#### DATA TO EXAMINE
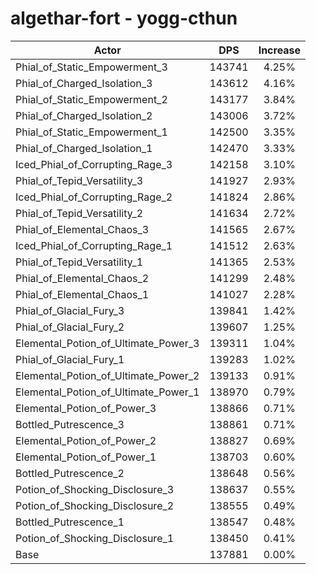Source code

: # algethar-fort - yogg-cthun
| Actor | DPS | Increase |
|---|:---:|:---:|
|Phial_of_Static_Empowerment_3|143741|4.25%|
|Phial_of_Charged_Isolation_3|143612|4.16%|
|Phial_of_Static_Empowerment_2|143177|3.84%|
|Phial_of_Charged_Isolation_2|143006|3.72%|
|Phial_of_Static_Empowerment_1|142500|3.35%|
|Phial_of_Charged_Isolation_1|142470|3.33%|
|Iced_Phial_of_Corrupting_Rage_3|142158|3.10%|
|Phial_of_Tepid_Versatility_3|141927|2.93%|
|Iced_Phial_of_Corrupting_Rage_2|141824|2.86%|
|Phial_of_Tepid_Versatility_2|141634|2.72%|
|Phial_of_Elemental_Chaos_3|141565|2.67%|
|Iced_Phial_of_Corrupting_Rage_1|141512|2.63%|
|Phial_of_Tepid_Versatility_1|141365|2.53%|
|Phial_of_Elemental_Chaos_2|141299|2.48%|
|Phial_of_Elemental_Chaos_1|141027|2.28%|
|Phial_of_Glacial_Fury_3|139841|1.42%|
|Phial_of_Glacial_Fury_2|139607|1.25%|
|Elemental_Potion_of_Ultimate_Power_3|139311|1.04%|
|Phial_of_Glacial_Fury_1|139283|1.02%|
|Elemental_Potion_of_Ultimate_Power_2|139133|0.91%|
|Elemental_Potion_of_Ultimate_Power_1|138970|0.79%|
|Elemental_Potion_of_Power_3|138866|0.71%|
|Bottled_Putrescence_3|138861|0.71%|
|Elemental_Potion_of_Power_2|138827|0.69%|
|Elemental_Potion_of_Power_1|138703|0.60%|
|Bottled_Putrescence_2|138648|0.56%|
|Potion_of_Shocking_Disclosure_3|138637|0.55%|
|Potion_of_Shocking_Disclosure_2|138555|0.49%|
|Bottled_Putrescence_1|138547|0.48%|
|Potion_of_Shocking_Disclosure_1|138450|0.41%|
|Base|137881|0.00%|

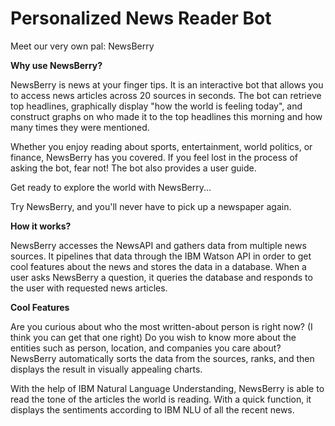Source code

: # Personalized News Reader Bot

Meet our very own pal: NewsBerry

**Why use NewsBerry?**

NewsBerry is news at your finger tips. It is an interactive bot that allows you to access news articles across 20 sources in seconds. The bot can retrieve top headlines, graphically display "how the world is feeling today", and construct graphs on who made it to the top headlines this morning and how many times they were mentioned.

Whether you enjoy reading about sports, entertainment, world politics, or finance, NewsBerry has you covered. If you feel lost in the process of asking the bot, fear not! The bot also provides a user guide.

Get ready to explore the world with NewsBerry...

Try NewsBerry, and you'll never have to pick up a newspaper again.

**How it works?**

NewsBerry accesses the NewsAPI and gathers data from multiple news sources. It pipelines that data through the IBM Watson API in order to get cool features about the news and stores the data in a database. When a user asks NewsBerry a question, it queries the database and responds to the user with requested news articles.

**Cool Features**

Are you curious about who the most written-about person is right now? (I think you can get that one right) Do you wish to know more about the entities such as person, location, and companies you care about? NewsBerry automatically sorts the data from the sources, ranks, and then displays the result in visually appealing charts.

With the help of IBM Natural Language Understanding, NewsBerry is able to read the tone of the articles the world is reading. With a quick function, it displays the sentiments according to IBM NLU of all the recent news.
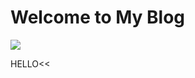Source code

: # Welcome to My Blog

<a href='https://clustrmaps.com/site/1boev'  title='Visit tracker'><img src='//clustrmaps.com/map_v2.png?cl=ffffff&w=300&t=tt&d=VdKD5xBKdzCyh4frXOxQKpE5rFZXuZ9Kot9yZaYenAc&co=2d78ad&ct=ffffff'/></a>



HELLO<<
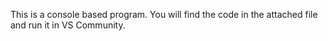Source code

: This is a console based program.
You will find the code in the attached file and run it in VS Community.
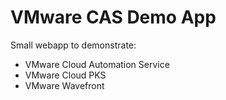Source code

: # VMware CAS Demo App
Small webapp to demonstrate:
* VMware Cloud Automation Service
* VMware Cloud PKS
* VMware Wavefront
########
TASK: Scan the records for the string "VMware". Copy each line in which it appears.

RESPONSE BOX:
: # VMware CAS Demo App
* VMware Cloud Automation Service
* VMware Cloud PKS
* VMware Wavefront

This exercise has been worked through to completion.